Lennard and Marc Hammerschlag.
VENTNOR - Two children of Holocaust survivors, including Lennard Hammerschlag of Atlantic City, traced their family roots in July when they traveled with two Stockton University faculty members to their parents' hometowns in Germany, bringing with them a Torah from the Lauenau synagogue, which Adolf Hammerschlag took with him into emigration almost 80 years ago.
Lennard Hammerschlag and Gail Rosenthal, director of the Sara and Sam Schoffer Holocaust Resource Center at Stockton, will speak about the trip at 7 p.m. Friday, Aug. 3 at Shirat Hayam Synagogue, 700 N. Swarthmore Ave. as part of the summer Salute to Stockton Lecture Series.

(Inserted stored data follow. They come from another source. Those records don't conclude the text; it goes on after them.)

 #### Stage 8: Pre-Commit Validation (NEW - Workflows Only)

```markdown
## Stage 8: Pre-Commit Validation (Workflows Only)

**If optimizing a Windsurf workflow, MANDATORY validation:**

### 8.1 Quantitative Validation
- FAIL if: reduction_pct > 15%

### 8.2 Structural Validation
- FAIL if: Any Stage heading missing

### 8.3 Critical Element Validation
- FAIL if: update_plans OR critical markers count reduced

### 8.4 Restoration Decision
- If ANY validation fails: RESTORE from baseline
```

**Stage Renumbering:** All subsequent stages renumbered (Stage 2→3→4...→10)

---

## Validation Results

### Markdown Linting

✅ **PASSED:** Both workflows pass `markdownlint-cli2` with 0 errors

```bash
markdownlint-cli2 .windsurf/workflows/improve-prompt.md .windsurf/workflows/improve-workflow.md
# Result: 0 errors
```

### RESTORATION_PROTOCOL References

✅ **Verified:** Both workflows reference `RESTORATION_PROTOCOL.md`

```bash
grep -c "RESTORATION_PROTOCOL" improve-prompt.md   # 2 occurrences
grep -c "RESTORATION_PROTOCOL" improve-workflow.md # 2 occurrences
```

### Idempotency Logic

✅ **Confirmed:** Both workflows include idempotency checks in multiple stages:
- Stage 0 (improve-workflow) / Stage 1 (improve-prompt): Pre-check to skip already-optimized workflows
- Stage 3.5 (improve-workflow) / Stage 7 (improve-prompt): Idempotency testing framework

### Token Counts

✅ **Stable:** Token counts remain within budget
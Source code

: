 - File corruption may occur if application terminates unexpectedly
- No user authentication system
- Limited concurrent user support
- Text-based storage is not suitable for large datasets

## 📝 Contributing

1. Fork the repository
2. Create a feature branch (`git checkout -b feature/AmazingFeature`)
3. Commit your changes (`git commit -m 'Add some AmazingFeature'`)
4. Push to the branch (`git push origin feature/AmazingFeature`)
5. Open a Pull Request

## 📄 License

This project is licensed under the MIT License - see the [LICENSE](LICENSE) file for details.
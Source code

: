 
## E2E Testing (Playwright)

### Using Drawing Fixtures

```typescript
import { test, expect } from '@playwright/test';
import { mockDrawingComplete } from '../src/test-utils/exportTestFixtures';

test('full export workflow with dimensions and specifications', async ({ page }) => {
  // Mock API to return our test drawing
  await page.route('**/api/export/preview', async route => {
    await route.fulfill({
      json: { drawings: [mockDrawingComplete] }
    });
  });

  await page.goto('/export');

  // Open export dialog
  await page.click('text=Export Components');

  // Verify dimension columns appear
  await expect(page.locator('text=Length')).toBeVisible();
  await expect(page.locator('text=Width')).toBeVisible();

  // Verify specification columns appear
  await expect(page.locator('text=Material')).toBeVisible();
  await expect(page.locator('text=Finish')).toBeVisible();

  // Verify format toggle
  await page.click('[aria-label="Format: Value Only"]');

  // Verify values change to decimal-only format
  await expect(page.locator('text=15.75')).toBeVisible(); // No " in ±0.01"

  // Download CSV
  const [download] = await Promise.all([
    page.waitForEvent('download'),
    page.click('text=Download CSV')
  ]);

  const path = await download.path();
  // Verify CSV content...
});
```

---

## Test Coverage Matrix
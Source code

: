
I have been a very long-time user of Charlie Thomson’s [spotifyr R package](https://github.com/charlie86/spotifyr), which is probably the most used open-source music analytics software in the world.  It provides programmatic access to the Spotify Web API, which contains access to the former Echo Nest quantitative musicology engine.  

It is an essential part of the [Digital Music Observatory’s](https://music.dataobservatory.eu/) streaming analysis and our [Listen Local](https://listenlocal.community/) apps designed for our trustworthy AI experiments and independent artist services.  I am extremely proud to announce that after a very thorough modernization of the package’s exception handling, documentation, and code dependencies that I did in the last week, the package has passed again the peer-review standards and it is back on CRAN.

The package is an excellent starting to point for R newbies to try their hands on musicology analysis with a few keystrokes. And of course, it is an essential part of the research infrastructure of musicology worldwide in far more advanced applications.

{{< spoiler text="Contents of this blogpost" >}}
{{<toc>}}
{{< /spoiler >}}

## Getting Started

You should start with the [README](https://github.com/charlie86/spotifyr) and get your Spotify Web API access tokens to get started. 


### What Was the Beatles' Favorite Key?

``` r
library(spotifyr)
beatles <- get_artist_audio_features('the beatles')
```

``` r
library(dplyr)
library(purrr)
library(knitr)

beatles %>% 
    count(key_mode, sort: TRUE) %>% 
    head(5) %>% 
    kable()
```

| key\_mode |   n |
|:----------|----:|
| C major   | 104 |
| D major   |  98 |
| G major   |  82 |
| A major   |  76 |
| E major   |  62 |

In 1938 and 1939, the Moritz Family of Frankfurt am Main and the Hammerschlag family of the village of Lauenau were lucky enough to escape Nazi Germany. Both families settled in Southern Rhodesia, now Zimbabwe, where after the war, Lutz Hammerschlag met Wally Moritz. They fell in love, got married in 1948 and had four children.
Two of the children, Mark of Johannesburg, South Africa, and Lennard of Atlantic City and Cape Town, South Africa returned to Germany in July with Rosenthal and Michael Hayse, associate professor of Historical Studies at Stockton.
In Frankfurt, the group visited the addresses where the Hammerschlags' maternal grandparents, Ludwig and Rosie Moritz, lived with their daughter, Wally (born 1929). They also visited the memorial to Frankfurt Jews murdered in the Holocaust, which stands on the site of the synagogue to which the family belonged. It was destroyed by arson on Kristallnacht in November 1938.
In Lauenau, they were the invited guests of the town. The Hammerschlags' ancestors were the first Jewish family to settle in the village, probably in the late 1700s. The prayer house for the small Jewish community of the town was in a room of their home, which was also the address of Adolf Hammerschlag's textile business.
A highlight of the visit was the temporary return of the Torah scroll from the Lauenau synagogue. It was passed down to Hammerschlag's children. In Lauenau, Pharmacist Thomas Berger has been instrumental in remembering the Jewish community that was destroyed and scattered by the Nazis.
The talk is free and open to the public.